Essentially, rules of engagement (RoE) are meant to list the details of the penetration test. That’s the details behind what exactly will be tested when it will be tested, how it will be tested, and who the primary contacts will be throughout the engagement. This way, those conducting the penetration test and the organization being tested will know precisely what to expect from the test. And, when the assessment is complete, you’ll be able to make the best possible decisions to prioritize any changes to systems and security due to the findings from the test.
Developing effective rules of engagement
When developing an effective RoE, one of the apparent aspects (but still sometimes overlooked) is establishing the specifics of what will be evaluated. For instance, an external penetration test is a test intended to analyze external systems. But how will that test be conducted? Are any systems to be off-limits? Are there time limitations for active testing? What IP addresses and domains will be in the scope of the test? All of these types of decisions need to be made and detailed within your RoE.

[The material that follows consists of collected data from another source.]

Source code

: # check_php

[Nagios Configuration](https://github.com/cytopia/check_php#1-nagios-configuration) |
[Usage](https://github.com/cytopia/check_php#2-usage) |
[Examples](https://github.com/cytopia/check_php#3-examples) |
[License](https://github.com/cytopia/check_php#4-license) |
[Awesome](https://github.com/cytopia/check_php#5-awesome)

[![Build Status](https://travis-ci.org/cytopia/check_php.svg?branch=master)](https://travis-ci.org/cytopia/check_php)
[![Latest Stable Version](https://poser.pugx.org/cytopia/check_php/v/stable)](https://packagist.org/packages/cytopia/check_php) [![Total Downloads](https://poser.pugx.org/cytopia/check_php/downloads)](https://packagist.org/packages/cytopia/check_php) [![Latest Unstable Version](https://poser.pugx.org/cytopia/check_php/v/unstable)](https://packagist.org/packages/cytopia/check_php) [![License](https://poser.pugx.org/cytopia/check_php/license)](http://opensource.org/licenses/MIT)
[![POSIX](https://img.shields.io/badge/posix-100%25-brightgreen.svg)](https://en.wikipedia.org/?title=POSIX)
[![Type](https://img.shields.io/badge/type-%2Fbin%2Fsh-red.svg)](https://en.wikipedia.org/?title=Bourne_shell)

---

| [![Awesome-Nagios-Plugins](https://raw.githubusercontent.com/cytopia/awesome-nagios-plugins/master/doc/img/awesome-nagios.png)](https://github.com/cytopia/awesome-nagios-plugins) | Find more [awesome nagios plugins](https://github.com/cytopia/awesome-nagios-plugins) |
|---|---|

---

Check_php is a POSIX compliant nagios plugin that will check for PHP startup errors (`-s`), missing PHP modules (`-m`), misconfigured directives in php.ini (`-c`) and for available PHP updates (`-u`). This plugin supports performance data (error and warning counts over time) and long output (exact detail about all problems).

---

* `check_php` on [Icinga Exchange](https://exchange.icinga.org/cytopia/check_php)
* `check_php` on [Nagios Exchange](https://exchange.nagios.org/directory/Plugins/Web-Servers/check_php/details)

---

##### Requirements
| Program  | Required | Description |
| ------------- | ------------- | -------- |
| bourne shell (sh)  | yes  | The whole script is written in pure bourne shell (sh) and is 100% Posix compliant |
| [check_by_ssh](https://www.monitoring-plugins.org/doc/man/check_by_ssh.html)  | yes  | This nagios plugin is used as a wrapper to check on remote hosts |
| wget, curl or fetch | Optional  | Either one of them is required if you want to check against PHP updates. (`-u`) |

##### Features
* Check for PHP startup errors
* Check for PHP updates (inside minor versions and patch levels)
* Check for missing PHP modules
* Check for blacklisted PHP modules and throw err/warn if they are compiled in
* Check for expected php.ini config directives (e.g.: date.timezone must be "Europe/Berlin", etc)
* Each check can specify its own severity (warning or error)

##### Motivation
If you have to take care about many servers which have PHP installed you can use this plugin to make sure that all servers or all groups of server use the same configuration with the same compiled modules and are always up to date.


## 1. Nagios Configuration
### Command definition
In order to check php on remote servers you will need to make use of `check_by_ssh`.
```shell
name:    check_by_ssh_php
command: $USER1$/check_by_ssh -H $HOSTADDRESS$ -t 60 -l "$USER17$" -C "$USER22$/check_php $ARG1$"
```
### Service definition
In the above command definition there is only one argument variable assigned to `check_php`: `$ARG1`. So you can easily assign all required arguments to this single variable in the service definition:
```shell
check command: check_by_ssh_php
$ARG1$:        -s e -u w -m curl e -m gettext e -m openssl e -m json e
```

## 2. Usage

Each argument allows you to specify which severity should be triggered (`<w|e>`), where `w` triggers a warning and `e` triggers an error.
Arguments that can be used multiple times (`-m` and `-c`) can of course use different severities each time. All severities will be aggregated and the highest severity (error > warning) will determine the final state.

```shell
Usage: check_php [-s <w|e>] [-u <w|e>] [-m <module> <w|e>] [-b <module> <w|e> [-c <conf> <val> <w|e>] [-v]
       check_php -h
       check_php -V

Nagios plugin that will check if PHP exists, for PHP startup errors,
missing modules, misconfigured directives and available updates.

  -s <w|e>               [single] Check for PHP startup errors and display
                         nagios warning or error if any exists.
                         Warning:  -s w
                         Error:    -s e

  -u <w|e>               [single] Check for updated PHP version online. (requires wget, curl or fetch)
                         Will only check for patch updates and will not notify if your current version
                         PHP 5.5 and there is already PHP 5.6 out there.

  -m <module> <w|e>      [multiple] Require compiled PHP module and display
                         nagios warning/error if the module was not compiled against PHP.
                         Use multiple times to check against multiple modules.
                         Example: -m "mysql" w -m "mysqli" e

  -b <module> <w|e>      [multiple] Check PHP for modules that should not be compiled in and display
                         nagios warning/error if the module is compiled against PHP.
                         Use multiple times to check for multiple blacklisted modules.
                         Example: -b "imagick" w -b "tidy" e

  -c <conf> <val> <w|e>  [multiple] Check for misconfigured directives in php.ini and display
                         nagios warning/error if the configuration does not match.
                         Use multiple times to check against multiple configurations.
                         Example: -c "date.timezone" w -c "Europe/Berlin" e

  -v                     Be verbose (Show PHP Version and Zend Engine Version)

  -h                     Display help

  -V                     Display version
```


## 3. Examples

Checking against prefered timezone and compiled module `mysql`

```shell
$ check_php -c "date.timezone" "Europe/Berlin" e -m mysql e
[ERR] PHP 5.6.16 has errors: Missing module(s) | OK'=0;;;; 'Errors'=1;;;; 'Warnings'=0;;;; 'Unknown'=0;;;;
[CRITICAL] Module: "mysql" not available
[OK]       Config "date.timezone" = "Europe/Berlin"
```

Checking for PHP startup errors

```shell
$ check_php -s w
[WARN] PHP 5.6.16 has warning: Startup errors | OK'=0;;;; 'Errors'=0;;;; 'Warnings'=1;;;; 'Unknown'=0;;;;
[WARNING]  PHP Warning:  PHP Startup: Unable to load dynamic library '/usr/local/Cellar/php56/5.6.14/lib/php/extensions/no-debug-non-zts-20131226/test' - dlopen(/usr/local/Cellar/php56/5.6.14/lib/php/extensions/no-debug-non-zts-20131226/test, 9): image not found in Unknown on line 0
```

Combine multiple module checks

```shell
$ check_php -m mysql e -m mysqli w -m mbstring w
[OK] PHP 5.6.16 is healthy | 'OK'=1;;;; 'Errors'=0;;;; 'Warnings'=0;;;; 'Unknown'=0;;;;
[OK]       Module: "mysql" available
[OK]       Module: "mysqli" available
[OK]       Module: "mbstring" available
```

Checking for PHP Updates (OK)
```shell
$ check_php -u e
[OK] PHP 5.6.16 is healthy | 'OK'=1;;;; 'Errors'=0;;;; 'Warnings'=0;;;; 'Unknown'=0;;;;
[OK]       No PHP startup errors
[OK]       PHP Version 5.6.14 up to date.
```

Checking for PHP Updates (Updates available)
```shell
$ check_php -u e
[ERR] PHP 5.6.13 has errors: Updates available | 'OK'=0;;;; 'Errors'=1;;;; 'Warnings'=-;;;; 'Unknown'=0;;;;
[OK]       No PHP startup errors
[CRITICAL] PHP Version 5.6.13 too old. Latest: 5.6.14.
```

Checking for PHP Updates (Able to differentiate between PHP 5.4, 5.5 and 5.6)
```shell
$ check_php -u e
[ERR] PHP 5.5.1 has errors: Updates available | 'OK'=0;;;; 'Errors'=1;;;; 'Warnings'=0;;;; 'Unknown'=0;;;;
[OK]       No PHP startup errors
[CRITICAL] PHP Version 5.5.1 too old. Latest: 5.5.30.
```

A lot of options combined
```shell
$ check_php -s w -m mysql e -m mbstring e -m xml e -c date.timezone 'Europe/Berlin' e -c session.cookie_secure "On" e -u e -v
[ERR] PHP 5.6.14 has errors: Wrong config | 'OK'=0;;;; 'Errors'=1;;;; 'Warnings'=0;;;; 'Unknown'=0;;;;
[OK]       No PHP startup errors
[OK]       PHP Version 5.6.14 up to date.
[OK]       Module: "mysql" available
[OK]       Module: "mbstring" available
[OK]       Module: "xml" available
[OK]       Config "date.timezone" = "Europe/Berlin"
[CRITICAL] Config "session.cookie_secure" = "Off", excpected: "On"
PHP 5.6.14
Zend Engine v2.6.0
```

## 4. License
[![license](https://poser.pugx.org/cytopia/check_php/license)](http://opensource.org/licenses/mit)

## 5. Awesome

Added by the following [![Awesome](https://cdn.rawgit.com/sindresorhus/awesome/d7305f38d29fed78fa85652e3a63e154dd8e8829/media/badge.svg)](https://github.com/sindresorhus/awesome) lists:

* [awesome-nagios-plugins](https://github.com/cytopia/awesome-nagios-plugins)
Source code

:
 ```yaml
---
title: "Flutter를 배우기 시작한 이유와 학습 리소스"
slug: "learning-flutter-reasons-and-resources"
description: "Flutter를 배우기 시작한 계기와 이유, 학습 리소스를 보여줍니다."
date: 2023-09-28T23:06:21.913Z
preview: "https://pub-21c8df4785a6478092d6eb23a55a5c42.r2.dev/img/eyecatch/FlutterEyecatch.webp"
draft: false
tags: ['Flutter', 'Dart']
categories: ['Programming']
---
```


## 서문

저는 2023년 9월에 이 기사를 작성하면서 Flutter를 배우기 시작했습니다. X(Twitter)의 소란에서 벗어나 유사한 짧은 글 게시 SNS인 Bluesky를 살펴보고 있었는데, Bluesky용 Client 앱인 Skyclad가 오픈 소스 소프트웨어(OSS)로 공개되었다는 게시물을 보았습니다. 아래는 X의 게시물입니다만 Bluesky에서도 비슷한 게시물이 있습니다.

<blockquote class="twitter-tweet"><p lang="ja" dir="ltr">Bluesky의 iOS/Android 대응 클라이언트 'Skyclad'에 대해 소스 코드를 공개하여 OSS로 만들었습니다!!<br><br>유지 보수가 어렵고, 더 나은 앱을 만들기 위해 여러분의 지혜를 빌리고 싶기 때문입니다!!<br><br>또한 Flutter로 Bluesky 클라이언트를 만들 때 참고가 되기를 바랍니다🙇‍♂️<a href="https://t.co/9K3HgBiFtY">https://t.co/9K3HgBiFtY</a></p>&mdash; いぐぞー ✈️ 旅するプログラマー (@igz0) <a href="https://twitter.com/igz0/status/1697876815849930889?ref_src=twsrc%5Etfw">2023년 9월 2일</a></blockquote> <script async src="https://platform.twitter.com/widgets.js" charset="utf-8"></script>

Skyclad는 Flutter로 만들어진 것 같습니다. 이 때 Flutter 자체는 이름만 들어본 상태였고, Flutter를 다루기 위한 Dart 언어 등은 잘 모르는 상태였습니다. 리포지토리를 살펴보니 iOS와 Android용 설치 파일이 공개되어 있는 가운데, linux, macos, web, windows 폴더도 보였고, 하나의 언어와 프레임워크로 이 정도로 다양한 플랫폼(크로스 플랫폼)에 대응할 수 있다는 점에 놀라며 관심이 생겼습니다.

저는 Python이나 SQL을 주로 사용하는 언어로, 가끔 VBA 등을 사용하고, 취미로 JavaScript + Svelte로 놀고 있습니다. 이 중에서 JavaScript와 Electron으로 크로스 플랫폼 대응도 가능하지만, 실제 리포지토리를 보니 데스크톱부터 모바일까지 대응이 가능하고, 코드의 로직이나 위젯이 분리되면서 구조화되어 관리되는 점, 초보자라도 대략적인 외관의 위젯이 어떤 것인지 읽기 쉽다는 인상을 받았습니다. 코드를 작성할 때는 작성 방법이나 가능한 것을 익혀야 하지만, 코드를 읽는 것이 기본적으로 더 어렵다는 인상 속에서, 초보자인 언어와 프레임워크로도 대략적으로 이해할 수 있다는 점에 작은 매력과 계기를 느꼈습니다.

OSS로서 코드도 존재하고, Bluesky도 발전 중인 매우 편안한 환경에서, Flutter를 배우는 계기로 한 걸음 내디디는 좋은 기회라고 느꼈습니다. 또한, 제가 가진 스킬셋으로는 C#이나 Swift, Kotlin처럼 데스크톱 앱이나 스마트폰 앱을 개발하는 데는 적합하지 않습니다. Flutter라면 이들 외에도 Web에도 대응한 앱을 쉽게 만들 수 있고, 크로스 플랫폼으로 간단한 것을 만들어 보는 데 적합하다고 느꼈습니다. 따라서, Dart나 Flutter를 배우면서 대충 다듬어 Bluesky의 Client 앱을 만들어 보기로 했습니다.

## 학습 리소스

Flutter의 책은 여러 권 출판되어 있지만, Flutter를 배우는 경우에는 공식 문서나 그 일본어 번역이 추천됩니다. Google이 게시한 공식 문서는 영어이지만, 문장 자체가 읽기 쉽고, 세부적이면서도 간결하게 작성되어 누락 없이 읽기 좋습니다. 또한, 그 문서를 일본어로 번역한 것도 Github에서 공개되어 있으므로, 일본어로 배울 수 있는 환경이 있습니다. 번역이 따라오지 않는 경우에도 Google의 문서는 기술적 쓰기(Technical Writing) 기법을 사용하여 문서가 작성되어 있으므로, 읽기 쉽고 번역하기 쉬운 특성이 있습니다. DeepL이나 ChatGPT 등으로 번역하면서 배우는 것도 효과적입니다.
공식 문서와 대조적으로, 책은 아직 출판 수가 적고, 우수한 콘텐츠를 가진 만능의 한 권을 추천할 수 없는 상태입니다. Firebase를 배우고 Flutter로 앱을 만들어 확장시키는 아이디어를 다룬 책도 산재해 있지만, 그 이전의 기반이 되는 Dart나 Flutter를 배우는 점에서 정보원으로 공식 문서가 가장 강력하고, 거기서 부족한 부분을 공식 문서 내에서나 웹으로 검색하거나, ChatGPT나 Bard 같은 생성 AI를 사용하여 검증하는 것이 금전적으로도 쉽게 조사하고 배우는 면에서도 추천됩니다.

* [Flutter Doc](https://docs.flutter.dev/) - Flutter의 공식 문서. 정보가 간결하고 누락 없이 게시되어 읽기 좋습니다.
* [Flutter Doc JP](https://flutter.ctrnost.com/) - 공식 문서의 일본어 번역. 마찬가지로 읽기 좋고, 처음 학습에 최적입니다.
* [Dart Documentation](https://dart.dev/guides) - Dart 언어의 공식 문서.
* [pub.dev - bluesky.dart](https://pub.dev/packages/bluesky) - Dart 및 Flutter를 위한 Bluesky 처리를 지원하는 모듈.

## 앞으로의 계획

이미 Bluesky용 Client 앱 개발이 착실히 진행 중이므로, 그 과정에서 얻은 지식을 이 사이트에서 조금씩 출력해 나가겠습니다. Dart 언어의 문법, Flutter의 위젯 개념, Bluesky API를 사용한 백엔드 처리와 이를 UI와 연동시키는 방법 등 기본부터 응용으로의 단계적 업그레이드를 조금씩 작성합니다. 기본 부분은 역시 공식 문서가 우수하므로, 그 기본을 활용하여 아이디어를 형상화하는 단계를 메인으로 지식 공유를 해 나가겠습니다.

Going through this type of exercise is very important, as many details must be contemplated. Consider all of the decisions that should be made when reviewing web applications. Will there be static pages or dynamic pages evaluated? Is the source code available for review? Will the test include staging systems as well as production systems? What should levels of access to the application be? Will the assessor be given authentication to the application for any parts of the test? If access is attained and the application compromised, is it ok to extract data as proof?
It’s essential to consider the handling of key data systems, production systems, protected sensitive data, and high-value targets. This will make sure that the right level of testing is being conducted, and the assessment team will be able to correctly estimate the number of people who will be needed for the assessment and how long it will likely take to complete.
It’s essential to work with your service provider to help detail all of these aspects of scope, but it’s not all that is required for a successful penetration test. One of the most common mistakes is not correctly scoping the assessment within the RoE.
To get the proper scope established, it’s crucial to have all of your key stakeholders actively involved throughout the process. This is true whether the assessment is required because of a particular regulatory demand or as part of an internal security check or security policy. Typically, these requests come down from a manager or executive who needs the assessment. Ensure that they’re not the only part of the discussions but also include technical teams, security teams, application owners, and others who may have valuable input.
When it comes to getting the most value out of an engagement, most organizations make the mistake of under-scoping the assessment. For instance, many times, a company will have an idea of what they need assessed, such as a network they want to target, but they don’t know all of the applications that should be in scope. Or, they have an application in mind but don’t consider supporting systems, integrations, and related applications. It’s not until the assessment gets underway that the teams realize a proper penetration test requires many additional applications, and systems also need to be evaluated. That’s certainly not an ideal situation.
Additionally, there should be meetings scheduled by dates or milestones so that the penetration assessment team can keep you up to date with their status, what they’ve found, and review any potential changes, challenges that arose, and assistance needed if applicable. Good communication in the form of reports and reviewing documented progress is essential to get the most value from the assessment.
Finally, be sure both the assessment team and your team have project managers in place to help pull the exercise together. The assessment team should have their own project manager who would manage the consultants and make sure that the project runs smoothly, but it’s also important that the company being assessed also has a project manager to make sure communication remains healthy, and everyone has access to the resources they need.
Penetration tests are a vital part of ensuring networks and applications are as secure as necessary. That’s why getting them right is so important, and developing an effective set of rules of engagement will go a long way to ensuring that you get the best penetration test possible.